The other day, as I found myself browsing Instagram images of food that can only be described as Frankenstein creations of fried goods, I suddenly thought to myself; ‘Wow. I would never eat this in real life’. Never would I feel compelled to order, let alone eat, a sandwich made with hashbrowns instead of bread. And if this is something I’m not willing to consume in the physical world, why do I crave, create and consume these kinds of food extremes in digital?
If we take that wonderful adage that ‘Everything I like is illegal, immoral or fattening’, it seems that our digital society has finally found a way to engage with these (or slightly modernized) guilty pleasures, without any of the real-world repercussions. We consume them, but at a spectator (not an active) level. In short, we’ve become an audience that seeks to indulge in online content depicting things that we cannot, should not or would not, participate with in the real world. And so with that in mind, behold the seven deadly sins of content consumption...
1. Digital gluttony: Things I cannot, or should not, consume in the physical world -
Digital gluttony drives people to indulge in the tangible things that they want (unhealthy food, or a beautiful home that’s out of their budget) without the repercussions of physical restrictions like health, vanity or finances. Think #foodporn, #propertyporn, #clothesporn etc.
2. Porno-violence: Spectating to satiate my animalistic instincts around things I cannot, or should not, do -
Literary journalist Tom Wolfe suggests that an audience is instantly gratified by potential exposure to elements relating to sex or violence. These can be mild (playing Grand Theft Auto), or more sinister (pornographic or violent content that implies or portrays sex or death).
3. Surrealism: Things I would never have thought of, or had the chance to do -
Surrealism relates to things we would never have the opportunity to do, or think to engage with, in the physical world. These relate more to our curiosity around the fantastical, and how we seek bizarre and whimsical new experiences.
4. Envy: Coveting things I can’t, or don’t, have -
Envy is an obvious one; it’s why we see women creeping on ‘girl crushes’; wishing they had their looks or lifestyles. It’s about coveting what others have, and can either present itself as envy or motivation. Think of posts that include the hashtag #goals.
5. Life hacking: Things to make my life easier -
We crave content that will help us cut corners in order to achieve our goals. And as our iPhones become our life coaches, we increasingly rely on third-party sites to help us manage our lives and increase output and productivity without increasing our effort.
6. Pathos: Things that evoke a strong emotional response that we can’t experience in our day-to-day lives -
Though we’re expected to control our emotions in society, we occasionally seek to indulge in them too. As such, we voyeuristically place ourselves in the position of being devastated, proud, terrified etc., on a scale that’s unrealistic in day-to-day life.
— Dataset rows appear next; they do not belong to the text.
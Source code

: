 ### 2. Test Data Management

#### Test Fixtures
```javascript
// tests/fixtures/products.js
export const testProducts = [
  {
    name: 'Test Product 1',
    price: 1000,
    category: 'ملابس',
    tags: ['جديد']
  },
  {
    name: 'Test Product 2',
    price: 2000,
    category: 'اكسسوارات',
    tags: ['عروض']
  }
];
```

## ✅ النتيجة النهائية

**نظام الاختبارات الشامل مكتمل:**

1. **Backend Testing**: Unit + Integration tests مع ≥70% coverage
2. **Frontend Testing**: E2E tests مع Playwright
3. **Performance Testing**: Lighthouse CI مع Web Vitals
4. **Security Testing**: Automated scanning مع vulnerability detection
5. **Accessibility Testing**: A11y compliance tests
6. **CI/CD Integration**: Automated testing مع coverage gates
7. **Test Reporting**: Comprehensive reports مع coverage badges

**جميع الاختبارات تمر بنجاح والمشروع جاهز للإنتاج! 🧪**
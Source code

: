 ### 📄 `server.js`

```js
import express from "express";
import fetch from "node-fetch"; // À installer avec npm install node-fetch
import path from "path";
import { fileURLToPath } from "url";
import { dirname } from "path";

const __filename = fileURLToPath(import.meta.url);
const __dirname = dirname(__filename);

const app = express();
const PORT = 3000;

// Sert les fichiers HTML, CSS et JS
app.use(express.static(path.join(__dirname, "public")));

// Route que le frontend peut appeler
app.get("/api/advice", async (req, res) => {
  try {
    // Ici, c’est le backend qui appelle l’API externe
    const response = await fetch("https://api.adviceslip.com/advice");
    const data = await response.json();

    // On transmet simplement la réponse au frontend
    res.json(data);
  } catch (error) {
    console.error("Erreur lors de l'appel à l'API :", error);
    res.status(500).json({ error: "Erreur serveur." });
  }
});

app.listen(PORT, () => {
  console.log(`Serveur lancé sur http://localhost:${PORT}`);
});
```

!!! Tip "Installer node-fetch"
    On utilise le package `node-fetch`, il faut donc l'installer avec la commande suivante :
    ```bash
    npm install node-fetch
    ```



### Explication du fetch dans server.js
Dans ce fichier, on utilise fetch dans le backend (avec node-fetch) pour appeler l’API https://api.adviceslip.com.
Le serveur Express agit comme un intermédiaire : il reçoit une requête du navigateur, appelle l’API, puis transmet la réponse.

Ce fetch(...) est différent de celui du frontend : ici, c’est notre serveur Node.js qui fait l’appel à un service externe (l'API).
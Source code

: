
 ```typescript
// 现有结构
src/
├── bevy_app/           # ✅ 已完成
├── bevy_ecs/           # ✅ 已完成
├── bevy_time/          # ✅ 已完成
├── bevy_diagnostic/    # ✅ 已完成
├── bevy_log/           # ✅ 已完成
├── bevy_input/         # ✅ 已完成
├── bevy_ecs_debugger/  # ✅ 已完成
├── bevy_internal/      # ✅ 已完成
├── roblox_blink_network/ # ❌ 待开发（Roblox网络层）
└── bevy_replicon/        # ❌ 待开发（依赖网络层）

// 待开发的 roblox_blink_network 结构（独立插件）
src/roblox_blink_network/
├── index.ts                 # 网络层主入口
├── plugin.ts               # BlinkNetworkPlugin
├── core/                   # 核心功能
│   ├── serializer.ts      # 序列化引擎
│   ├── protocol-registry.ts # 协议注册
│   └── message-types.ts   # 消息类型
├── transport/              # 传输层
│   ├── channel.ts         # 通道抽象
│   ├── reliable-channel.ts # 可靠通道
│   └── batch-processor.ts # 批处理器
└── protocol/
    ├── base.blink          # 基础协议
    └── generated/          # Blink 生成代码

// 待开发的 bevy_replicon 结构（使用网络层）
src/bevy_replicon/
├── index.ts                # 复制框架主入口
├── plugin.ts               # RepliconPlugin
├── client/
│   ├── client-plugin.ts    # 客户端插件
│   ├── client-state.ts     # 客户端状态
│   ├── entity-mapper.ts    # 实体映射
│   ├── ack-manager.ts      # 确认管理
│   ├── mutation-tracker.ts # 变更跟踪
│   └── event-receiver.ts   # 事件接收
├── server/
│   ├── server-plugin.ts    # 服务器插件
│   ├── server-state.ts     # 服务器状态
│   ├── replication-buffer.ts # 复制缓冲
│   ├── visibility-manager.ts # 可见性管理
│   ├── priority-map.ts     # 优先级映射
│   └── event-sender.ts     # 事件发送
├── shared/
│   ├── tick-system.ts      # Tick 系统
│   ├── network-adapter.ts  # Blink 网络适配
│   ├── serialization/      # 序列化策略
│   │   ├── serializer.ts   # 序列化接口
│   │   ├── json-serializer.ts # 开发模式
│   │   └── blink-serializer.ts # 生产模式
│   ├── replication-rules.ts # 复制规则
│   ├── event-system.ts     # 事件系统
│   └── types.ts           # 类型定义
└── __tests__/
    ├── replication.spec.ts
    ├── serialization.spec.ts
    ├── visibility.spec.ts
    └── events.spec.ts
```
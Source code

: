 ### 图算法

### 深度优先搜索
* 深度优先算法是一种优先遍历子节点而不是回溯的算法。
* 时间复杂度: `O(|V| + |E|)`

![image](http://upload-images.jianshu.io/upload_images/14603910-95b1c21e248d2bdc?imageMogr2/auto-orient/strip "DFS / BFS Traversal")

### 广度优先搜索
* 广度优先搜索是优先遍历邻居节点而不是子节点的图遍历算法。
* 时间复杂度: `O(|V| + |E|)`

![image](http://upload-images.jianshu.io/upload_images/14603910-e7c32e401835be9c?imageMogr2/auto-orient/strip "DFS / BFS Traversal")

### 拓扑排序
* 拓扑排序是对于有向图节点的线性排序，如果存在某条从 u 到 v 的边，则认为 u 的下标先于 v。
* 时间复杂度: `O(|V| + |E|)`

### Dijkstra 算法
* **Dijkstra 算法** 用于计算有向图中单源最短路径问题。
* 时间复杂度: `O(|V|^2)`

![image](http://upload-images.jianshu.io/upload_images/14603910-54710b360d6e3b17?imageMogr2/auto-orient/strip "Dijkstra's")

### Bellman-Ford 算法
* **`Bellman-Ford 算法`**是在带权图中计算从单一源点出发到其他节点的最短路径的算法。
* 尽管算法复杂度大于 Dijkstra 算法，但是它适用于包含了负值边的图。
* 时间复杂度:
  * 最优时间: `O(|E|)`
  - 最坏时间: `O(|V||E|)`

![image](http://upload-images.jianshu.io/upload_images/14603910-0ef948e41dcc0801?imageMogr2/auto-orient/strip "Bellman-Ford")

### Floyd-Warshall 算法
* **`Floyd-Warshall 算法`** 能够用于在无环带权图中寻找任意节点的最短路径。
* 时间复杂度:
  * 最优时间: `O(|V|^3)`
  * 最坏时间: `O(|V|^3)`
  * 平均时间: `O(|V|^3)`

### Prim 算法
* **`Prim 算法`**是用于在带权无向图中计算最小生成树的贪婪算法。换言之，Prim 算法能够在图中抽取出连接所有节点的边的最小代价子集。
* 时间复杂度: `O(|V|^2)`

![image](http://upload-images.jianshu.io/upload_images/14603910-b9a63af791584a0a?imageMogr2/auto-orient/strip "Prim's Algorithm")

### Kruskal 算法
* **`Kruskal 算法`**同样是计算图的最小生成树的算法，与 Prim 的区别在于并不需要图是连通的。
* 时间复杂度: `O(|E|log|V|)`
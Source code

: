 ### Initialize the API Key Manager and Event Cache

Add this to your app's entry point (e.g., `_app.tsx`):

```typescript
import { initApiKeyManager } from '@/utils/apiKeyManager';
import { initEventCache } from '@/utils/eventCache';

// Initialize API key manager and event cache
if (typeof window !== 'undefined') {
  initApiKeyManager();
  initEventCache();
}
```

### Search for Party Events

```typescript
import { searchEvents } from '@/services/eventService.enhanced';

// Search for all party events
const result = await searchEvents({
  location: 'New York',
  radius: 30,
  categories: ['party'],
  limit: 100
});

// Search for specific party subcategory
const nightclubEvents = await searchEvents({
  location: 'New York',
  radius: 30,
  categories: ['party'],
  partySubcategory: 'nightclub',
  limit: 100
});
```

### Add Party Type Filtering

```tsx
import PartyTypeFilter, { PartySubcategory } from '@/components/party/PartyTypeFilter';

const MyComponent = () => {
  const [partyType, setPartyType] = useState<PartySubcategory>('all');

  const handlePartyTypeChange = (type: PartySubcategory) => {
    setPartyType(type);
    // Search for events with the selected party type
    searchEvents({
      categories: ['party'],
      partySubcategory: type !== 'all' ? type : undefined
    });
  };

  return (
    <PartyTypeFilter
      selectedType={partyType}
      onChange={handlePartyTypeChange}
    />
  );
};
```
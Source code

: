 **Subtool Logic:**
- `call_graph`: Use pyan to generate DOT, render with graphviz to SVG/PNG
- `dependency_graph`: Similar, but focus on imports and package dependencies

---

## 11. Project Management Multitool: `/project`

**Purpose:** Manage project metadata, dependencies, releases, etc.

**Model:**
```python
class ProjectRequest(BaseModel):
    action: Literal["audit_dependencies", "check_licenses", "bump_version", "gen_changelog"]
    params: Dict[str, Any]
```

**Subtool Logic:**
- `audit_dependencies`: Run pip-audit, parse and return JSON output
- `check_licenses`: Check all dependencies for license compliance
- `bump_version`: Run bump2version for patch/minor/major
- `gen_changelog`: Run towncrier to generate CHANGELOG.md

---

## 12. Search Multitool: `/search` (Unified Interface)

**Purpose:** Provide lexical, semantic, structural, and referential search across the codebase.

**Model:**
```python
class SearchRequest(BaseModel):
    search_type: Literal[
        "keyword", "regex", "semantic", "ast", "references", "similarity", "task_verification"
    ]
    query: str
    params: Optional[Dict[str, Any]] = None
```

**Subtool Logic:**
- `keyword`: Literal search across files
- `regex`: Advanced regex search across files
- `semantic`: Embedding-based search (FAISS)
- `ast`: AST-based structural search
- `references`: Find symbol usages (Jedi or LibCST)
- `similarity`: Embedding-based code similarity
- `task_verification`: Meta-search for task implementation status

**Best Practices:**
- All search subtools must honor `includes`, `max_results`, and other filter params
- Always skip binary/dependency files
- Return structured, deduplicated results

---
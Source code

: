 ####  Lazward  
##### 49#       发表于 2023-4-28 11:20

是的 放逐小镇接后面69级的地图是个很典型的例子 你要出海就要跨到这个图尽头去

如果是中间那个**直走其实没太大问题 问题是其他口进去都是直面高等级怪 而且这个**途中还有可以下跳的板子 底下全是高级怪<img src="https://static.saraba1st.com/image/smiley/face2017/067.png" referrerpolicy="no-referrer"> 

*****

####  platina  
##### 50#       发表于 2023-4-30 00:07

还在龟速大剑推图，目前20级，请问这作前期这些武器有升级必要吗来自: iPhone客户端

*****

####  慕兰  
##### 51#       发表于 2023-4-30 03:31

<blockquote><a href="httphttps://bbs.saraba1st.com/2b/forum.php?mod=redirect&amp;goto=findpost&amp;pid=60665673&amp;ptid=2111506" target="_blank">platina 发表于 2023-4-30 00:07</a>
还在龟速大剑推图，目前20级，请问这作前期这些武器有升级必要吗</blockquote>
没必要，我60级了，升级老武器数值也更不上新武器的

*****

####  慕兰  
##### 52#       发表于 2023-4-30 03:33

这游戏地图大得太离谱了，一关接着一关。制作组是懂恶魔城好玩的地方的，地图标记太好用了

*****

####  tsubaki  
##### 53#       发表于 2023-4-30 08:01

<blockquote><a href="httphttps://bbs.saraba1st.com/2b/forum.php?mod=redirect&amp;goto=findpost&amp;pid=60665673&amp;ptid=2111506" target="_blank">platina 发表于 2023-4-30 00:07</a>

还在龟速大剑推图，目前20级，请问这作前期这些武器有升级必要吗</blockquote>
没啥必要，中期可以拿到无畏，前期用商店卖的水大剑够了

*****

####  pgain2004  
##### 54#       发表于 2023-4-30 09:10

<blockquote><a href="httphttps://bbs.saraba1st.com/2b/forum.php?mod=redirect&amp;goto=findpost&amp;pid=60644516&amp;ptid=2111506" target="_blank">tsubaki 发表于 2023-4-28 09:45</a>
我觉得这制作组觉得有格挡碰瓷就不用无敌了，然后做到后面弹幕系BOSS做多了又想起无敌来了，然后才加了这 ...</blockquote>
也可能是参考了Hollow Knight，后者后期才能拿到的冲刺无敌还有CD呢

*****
7. Fantastical and grotesque: Things I should not see -
This is the darker side of surrealism. These are things we don’t think we want to see, but once confronted with them, our curiosity wills us to keep clicking. This category represents a disregard for societal codes, norms and values beyond that of porno-violence. This is the ‘despite ourselves’ category; we feel compelled to explore this unknown.
So what can brands take from these deadly sins? Well, sometimes we need to take advice from the schools of psychology and sociology when it comes to creating content for our audiences. Only in this way will we compete with unbranded content consumption and allow people to experience the things they never, or rarely, will in the physical. We all have our internalised desires that we want to experience vicariously, so as to feel involved in them (yet while never compromising on our psychological or physical state). This form of vicarious living seems to be the reason why everything I see in my newsfeed relates to things that in the real world would be considered illegal, immoral or just downright fattening.